Although the names are quite self explanatory, this how we use them:

  • segments - contains all segment configuration files;
  • services - contains all service configuration files;
  • src - contains all application code;
  • test - contains all application tests.

Depending on the frameworks you're using you might need to add more folders. For example, our Vite based project templates include a public folder for non-code related assets.


The src folder contains all application code. Our typical structure looks like this.

├─ concept 1
│  ├─ function1.ts
│  ├─ function2.ts
│  └─ model1.ts
├─ concept 2
│  ├─ function3_v1.ts
│  └─ function3_v2.ts
└─ jitar.ts

We use the following rules for this structure:

  • folder per concept - we prefer using business concepts like 'account' or 'company';
  • function per file - we use corresponding filenames with the function name like 'searchAccounts'' or 'createMonthReport';
  • data model per file - use corresponding filenames with the model names like 'Account' or 'MonthReport';
  • version per file - both functions and models, we add the version number at the end of the filename.

A concept folder can be split into multiple subfolders. We do this for larger applications, but we always try to keep the structure as flat as possible to avoid complexity.

For applications with a frontend we like to separate the frontend components from the rest. This makes migrating to another (version of the) framework less painful for applications that outlive their framework (we've been there). In this case we commonly use the following structure.

├─ shared
│  ├─ concept1
│  ├─ concept2
├─ frontend
│  ├─ components
│  ├─ layouts
│  ├─ pages
└─ jitar.ts

Make sure the frontend components import the shared components, and not the other way around.


The test folder contains all application tests. We always mimic the source folder structure here.

├─ concept 1
│  ├─ function1.spec.ts
│  ├─ function2.spec.ts
│  └─ model1.ts
└─ concept 2
   ├─ function3_v1.spec.ts
   └─ function3_v2.spec.ts

By keeping a 1-on-1 relation with the source files makes it easy to find the associated tests.


The segments folder contains all segment configuration files. Although Jitar doesn't care about their location, we find it more clear to group them here.

├─ first.segment.json
└─ second.segment.json

Defining the right segments heavily depends on the application and how it is used. A single client / server application may suffice with a 'client' and 'server' segment. Other (larger) applications might benefit from segmentation by concept like 'account' or 'reporting'.

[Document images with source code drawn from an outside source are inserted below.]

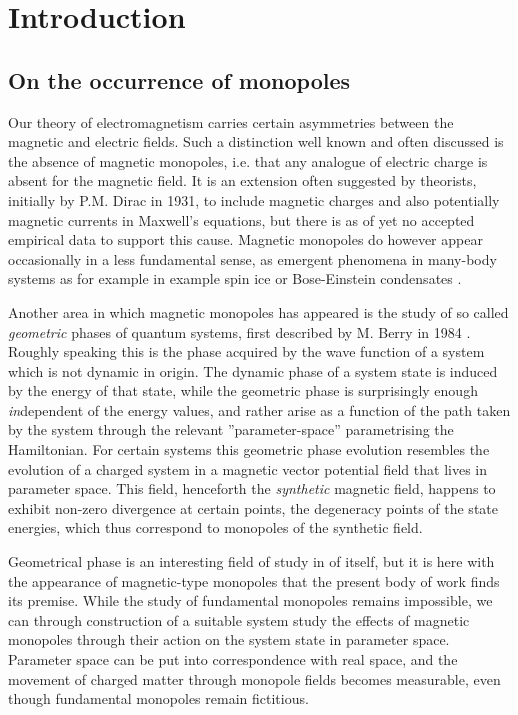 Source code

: \documentclass[main.tex]{subfiles}
\begin{document}
\section{Introduction}
\subsection{On the occurrence of monopoles}\label{sec:introduction}
Our theory of electromagnetism carries certain asymmetries between the magnetic and electric fields. Such a distinction well known and often discussed is the absence of magnetic monopoles, i.e. that
any analogue of electric charge is absent for the magnetic field. It is an extension often
suggested by theorists, initially by P.M. Dirac in 1931\cite{dirac}, to include magnetic
charges and also potentially magnetic currents in Maxwell's equations, but
there is as of yet no accepted empirical data to support this cause. Magnetic monopoles do
however appear occasionally in a less fundamental sense, as emergent phenomena in
many-body systems as for example in
example spin ice \cite{castelnovo} or Bose-Einstein condensates \cite{ray}. 

Another area in which magnetic monopoles has appeared is the study of so called \textit{geometric}
phases of quantum systems, first described by M. Berry in 1984 \cite{berry1984}. Roughly
speaking this is the phase acquired by the wave function of a system which is not dynamic
in origin. The dynamic phase of a system state is induced by the energy of that state,
while the geometric phase is surprisingly enough \textit{in}dependent of the energy values,
and rather arise as a function of the path taken by the system through the relevant
''parameter-space'' parametrising the Hamiltonian. For certain systems this geometric phase evolution
resembles the %
evolution of a charged system in a magnetic vector potential field that lives in 
parameter space. This field, henceforth the \textit{synthetic} magnetic field, happens to
exhibit non-zero divergence at certain points, the degeneracy points of the state energies,
which thus correspond to monopoles of the synthetic field.

Geometrical phase is an interesting field of study in of itself, but it is here with the
appearance of magnetic-type monopoles that the present body of work finds its premise.
While the study of fundamental monopoles remains impossible, we can through construction of
a suitable system study the effects of magnetic monopoles through their action on the
system state in parameter space. Parameter space can be put into correspondence with real
space, and the movement of charged matter through monopole fields
becomes measurable, even though fundamental monopoles remain fictitious.
\end{document}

We recommend defining the segments as late as possible, and only add them for reasons like scalability, reliability and deployability. Remember that segments are configuration only, so adding, changing and removing them is very cheap. Hosting in most cases is not, so the less you need, the more you save.


The services folder contains all service configuration files. Just like the segments, Jitar doesn't care about their location, but we do.

├─ gateway.json
├─ node-account.json
├─ node-reporting.json
├─ proxy.json
├─ repository.json
└─ standalone.json

The required services depend on the segmentation needs of the application. Applications that do not need any scaling or replication can suffice with a standalone service. Otherwise multiple services are needed to run the application. We always make sure the configuration name reflects its service type.

We always add a standalone configuration, even if the application is deployed with multiple services. We use this configuration for developing the application to simplify the development setup.